Using AI to make industrial assets more efficient and reduce their downtime is on many agendas. Learn how digital twins and time series data play a major role in this plan.
When interviewed, CEOs across industries all state that AI is part of their top priorities. But when it comes to actual implementation AI projects are not very glamorous. Past simple proofs of concept and the hiring of a team of data scientists, there is usually no sign of the highly anticipated digital transformation wished by the CEOs.
There are multiple reasons for this disenchantment, far too many to list here.
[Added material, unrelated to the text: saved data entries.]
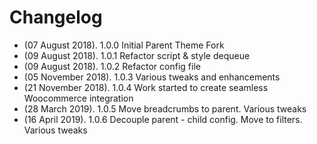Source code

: # Changelog
* (07 August 2018). 1.0.0 Initial Parent Theme Fork 
* (09 August 2018). 1.0.1 Refactor script & style dequeue
* (09 August 2018). 1.0.2 Refactor config file
* (05 November 2018). 1.0.3 Various tweaks and enhancements
* (21 November 2018). 1.0.4 Work started to create seamless Woocommerce integration
* (28 March 2019). 1.0.5 Move breadcrumbs to parent. Various tweaks
* (16 April 2019). 1.0.6 Decouple parent - child config. Move to filters. Various tweaks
But among those, some are directly related to what we focus on at SenX, data, and the way industries introduce them in their environment.
No digital transformation without data
The willingness to transform is genuine in many organizations, driven by ambitious visions or just the consciousness that the competitive landscape is evolving.
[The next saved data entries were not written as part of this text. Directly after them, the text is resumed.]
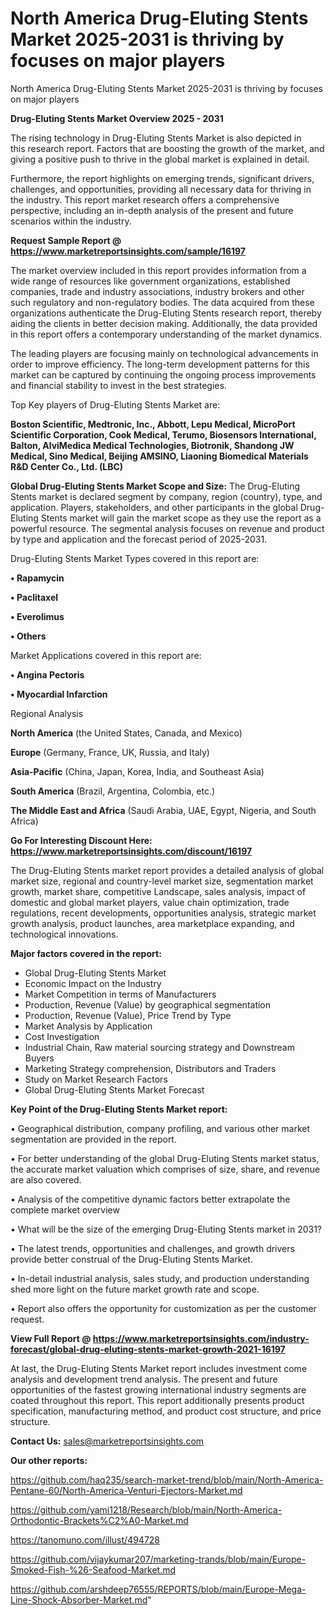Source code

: # North America Drug-Eluting Stents Market 2025-2031 is thriving by focuses on major players
North America Drug-Eluting Stents Market 2025-2031 is thriving by focuses on major players

<Strong> Drug-Eluting Stents Market Overview 2025 - 2031</strong>

The rising technology in Drug-Eluting Stents Market is also depicted in this research report. Factors that are boosting the growth of the market, and giving a positive push to thrive in the global market is explained in detail.

Furthermore, the report highlights on emerging trends, significant drivers, challenges, and opportunities, providing all necessary data for thriving in the industry. This report market research offers a comprehensive perspective, including an in-depth analysis of the present and future scenarios within the industry.

<strong>Request Sample Report @ <a href=https://www.marketreportsinsights.com/sample/16197>https://www.marketreportsinsights.com/sample/16197</a></strong>

The market overview included in this report provides information from a wide range of resources like government organizations, established companies, trade and industry associations, industry brokers and other such regulatory and non-regulatory bodies. The data acquired from these organizations authenticate the Drug-Eluting Stents research report, thereby aiding the clients in better decision making. Additionally, the data provided in this report offers a contemporary understanding of the market dynamics.

The leading players are focusing mainly on technological advancements in order to improve efficiency. The long-term development patterns for this market can be captured by continuing the ongoing process improvements and financial stability to invest in the best strategies.

Top Key players of Drug-Eluting Stents Market are:

<strong>Boston Scientific, Medtronic, Inc., Abbott, Lepu Medical, MicroPort Scientific Corporation, Cook Medical, Terumo, Biosensors International, Balton, AlviMedica Medical Technologies, Biotronik, Shandong JW Medical, Sino Medical, Beijing AMSINO, Liaoning Biomedical Materials R&D Center Co., Ltd. (LBC)</strong>

<strong><b>Global Drug-Eluting Stents Market Scope and Size:</b></strong>
The Drug-Eluting Stents market is declared segment by company, region (country), type, and application. Players, stakeholders, and other participants in the global Drug-Eluting Stents market will gain the market scope as they use the report as a powerful resource. The segmental analysis focuses on revenue and product by type and application and the forecast period of 2025-2031.

Drug-Eluting Stents Market Types covered in this report are:

<strong>• Rapamycin

• Paclitaxel

• Everolimus

• Others</strong>

Market Applications covered in this report are:

<strong>• Angina Pectoris

• Myocardial Infarction</strong> 

Regional Analysis

<strong>North America</strong> (the United States, Canada, and Mexico)

<strong>Europe</strong> (Germany, France, UK, Russia, and Italy)

<strong>Asia-Pacific</strong> (China, Japan, Korea, India, and Southeast Asia)

<strong>South America</strong> (Brazil, Argentina, Colombia, etc.)

<strong>The Middle East and Africa</strong> (Saudi Arabia, UAE, Egypt, Nigeria, and South Africa)

<strong>Go For Interesting Discount Here: <a href=https://www.marketreportsinsights.com/discount/16197>https://www.marketreportsinsights.com/discount/16197</a></strong>

The Drug-Eluting Stents market report provides a detailed analysis of global market size, regional and country-level market size, segmentation market growth, market share, competitive Landscape, sales analysis, impact of domestic and global market players, value chain optimization, trade regulations, recent developments, opportunities analysis, strategic market growth analysis, product launches, area marketplace expanding, and technological innovations.

<strong><b>Major factors covered in the report:</b></strong>
<ul>
  <li>Global Drug-Eluting Stents Market </li>
  <li>Economic Impact on the Industry</li>
  <li>Market Competition in terms of Manufacturers</li>
  <li>Production, Revenue (Value) by geographical segmentation</li>
  <li>Production, Revenue (Value), Price Trend by Type</li>
  <li>Market Analysis by Application</li>
  <li>Cost Investigation</li>
  <li>Industrial Chain, Raw material sourcing strategy and Downstream Buyers</li>
  <li>Marketing Strategy comprehension, Distributors and Traders</li>
  <li>Study on Market Research Factors</li>
  <li>Global Drug-Eluting Stents Market Forecast</li>
</ul>

<strong><b>Key Point of the Drug-Eluting Stents Market report:</b></strong>

• Geographical distribution, company profiling, and various other market segmentation are provided in the report.

• For better understanding of the global Drug-Eluting Stents market status, the accurate market valuation which comprises of size, share, and revenue are also covered.

• Analysis of the competitive dynamic factors better extrapolate the complete market overview

• What will be the size of the emerging Drug-Eluting Stents market in 2031?

• The latest trends, opportunities and challenges, and growth drivers provide better construal of the Drug-Eluting Stents Market.

• In-detail industrial analysis, sales study, and production understanding shed more light on the future market growth rate and scope.

• Report also offers the opportunity for customization as per the customer request.

<strong><b>View Full Report @ <a href=https://www.marketreportsinsights.com/industry-forecast/global-drug-eluting-stents-market-growth-2021-16197>https://www.marketreportsinsights.com/industry-forecast/global-drug-eluting-stents-market-growth-2021-16197</a></b></strong>


At last, the Drug-Eluting Stents Market report includes investment come analysis and development trend analysis. The present and future opportunities of the fastest growing international industry segments are coated throughout this report. This report additionally presents product specification, manufacturing method, and product cost structure, and price structure.

<strong>Contact Us:</strong>
sales@marketreportsinsights.com

<strong>Our other reports:</strong>

<a href=https://github.com/haq235/search-market-trend/blob/main/North-America-Pentane-60/North-America-Venturi-Ejectors-Market.md>https://github.com/haq235/search-market-trend/blob/main/North-America-Pentane-60/North-America-Venturi-Ejectors-Market.md</a>

<a href=https://github.com/yami1218/Research/blob/main/North-America-Orthodontic-Brackets%C2%A0-Market.md>https://github.com/yami1218/Research/blob/main/North-America-Orthodontic-Brackets%C2%A0-Market.md</a>

<a href=https://tanomuno.com/illust/494728>https://tanomuno.com/illust/494728</a>

<a href=https://github.com/vijaykumar207/marketing-trands/blob/main/Europe-Smoked-Fish-%26-Seafood-Market.md>https://github.com/vijaykumar207/marketing-trands/blob/main/Europe-Smoked-Fish-%26-Seafood-Market.md</a>

<a href=https://github.com/arshdeep76555/REPORTS/blob/main/Europe-Mega-Line-Shock-Absorber-Market.md>https://github.com/arshdeep76555/REPORTS/blob/main/Europe-Mega-Line-Shock-Absorber-Market.md</a>"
The next step is usually for those businesses to pick some quick wins to prove that the transformation can be initiated and comfort everyone that it does not mean changing teams or radically modifying their way of working.
Those short projects aim at demonstrating the methodology for transforming limited operational perimeters. They often involve solving a problem with approaches to leveraging new technologies. Those technologies, 100% digital, need fuel to work, and that fuel is data. So the first step is to ensure data are available.
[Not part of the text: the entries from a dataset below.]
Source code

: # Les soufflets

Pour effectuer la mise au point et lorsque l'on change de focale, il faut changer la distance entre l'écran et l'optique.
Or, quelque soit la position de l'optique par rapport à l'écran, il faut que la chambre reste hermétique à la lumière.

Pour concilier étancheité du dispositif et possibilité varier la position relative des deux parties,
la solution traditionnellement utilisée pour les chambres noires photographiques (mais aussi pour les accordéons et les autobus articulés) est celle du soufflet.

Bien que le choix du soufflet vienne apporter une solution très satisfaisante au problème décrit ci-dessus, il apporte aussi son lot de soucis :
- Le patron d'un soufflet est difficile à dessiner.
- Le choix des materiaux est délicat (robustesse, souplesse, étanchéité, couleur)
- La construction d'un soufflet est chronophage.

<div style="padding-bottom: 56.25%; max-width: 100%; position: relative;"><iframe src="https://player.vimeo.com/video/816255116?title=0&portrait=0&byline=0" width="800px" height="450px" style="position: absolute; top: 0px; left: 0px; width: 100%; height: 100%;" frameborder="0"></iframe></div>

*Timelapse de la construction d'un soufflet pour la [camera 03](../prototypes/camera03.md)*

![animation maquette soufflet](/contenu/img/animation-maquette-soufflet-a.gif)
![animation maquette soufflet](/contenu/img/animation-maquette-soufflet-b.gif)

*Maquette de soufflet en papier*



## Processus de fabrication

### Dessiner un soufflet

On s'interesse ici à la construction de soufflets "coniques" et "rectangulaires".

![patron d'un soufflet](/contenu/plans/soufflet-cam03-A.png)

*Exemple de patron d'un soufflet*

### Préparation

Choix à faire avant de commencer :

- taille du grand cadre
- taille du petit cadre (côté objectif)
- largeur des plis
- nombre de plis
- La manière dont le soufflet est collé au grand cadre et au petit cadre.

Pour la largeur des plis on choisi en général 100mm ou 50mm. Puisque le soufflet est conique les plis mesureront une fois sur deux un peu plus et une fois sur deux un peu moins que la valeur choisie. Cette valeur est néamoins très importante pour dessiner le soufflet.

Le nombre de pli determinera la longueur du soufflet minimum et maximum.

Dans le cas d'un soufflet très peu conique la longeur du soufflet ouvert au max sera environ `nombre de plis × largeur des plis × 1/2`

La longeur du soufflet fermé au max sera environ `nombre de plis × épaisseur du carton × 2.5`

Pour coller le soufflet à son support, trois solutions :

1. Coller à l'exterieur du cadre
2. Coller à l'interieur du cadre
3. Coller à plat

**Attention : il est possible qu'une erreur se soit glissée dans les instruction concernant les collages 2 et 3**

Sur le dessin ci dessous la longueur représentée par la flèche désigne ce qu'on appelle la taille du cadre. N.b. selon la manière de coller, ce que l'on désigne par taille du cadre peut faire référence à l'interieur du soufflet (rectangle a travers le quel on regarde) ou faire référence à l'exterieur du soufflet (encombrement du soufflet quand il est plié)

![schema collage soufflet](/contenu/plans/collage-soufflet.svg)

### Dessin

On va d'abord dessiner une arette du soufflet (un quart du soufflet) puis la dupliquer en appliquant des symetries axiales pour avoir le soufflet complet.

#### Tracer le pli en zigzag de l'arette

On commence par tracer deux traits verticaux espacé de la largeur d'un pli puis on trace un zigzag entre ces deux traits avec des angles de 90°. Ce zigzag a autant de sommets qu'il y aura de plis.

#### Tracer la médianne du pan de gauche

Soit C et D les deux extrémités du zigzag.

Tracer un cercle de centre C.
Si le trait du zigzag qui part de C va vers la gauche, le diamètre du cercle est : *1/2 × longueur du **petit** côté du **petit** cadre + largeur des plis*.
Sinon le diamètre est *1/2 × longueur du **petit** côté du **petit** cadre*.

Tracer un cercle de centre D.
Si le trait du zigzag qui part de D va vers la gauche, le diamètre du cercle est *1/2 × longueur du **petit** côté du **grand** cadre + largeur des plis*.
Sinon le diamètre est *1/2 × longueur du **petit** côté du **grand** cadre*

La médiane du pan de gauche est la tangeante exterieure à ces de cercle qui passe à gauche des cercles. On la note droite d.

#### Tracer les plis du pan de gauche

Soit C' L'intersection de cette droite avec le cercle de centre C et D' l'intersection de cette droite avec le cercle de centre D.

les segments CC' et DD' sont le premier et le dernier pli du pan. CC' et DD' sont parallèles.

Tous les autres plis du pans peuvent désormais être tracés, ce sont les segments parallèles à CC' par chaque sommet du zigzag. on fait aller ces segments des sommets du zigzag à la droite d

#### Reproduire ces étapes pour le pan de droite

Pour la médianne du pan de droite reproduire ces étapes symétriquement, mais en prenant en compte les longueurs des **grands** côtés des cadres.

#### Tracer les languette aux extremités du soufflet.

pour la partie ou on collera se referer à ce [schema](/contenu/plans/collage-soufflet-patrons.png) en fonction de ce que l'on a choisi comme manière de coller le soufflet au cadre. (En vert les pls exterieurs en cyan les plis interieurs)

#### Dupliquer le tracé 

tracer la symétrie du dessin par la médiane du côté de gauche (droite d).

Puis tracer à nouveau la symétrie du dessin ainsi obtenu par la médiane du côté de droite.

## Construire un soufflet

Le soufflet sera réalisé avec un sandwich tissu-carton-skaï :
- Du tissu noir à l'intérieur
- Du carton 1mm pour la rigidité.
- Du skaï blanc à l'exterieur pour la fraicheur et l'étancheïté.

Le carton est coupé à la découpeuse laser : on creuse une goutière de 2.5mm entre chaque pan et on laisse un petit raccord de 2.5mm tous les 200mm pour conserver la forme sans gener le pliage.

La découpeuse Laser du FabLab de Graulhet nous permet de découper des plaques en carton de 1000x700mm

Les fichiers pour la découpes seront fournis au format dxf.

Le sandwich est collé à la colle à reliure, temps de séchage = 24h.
The firms hired helping in building those quick wins will then wander among departments. They will harvest datasets here and there until they have sufficient matter for implementing their solutions.
This step can sometimes take time if the data is not well identified and distributed across the organization. But it is a mandatory path to follow as without data no digital transformation will happen.
No AI without big data
Past the simple quick wins done to bootstrap the transformation comes a time when more ambitious projects are brought to the table, and that is when AI (Artificial Intelligence) comes into the conversation. The hype around AI is so strong that projects around AI and ML (Machine Learning) cannot be neglected.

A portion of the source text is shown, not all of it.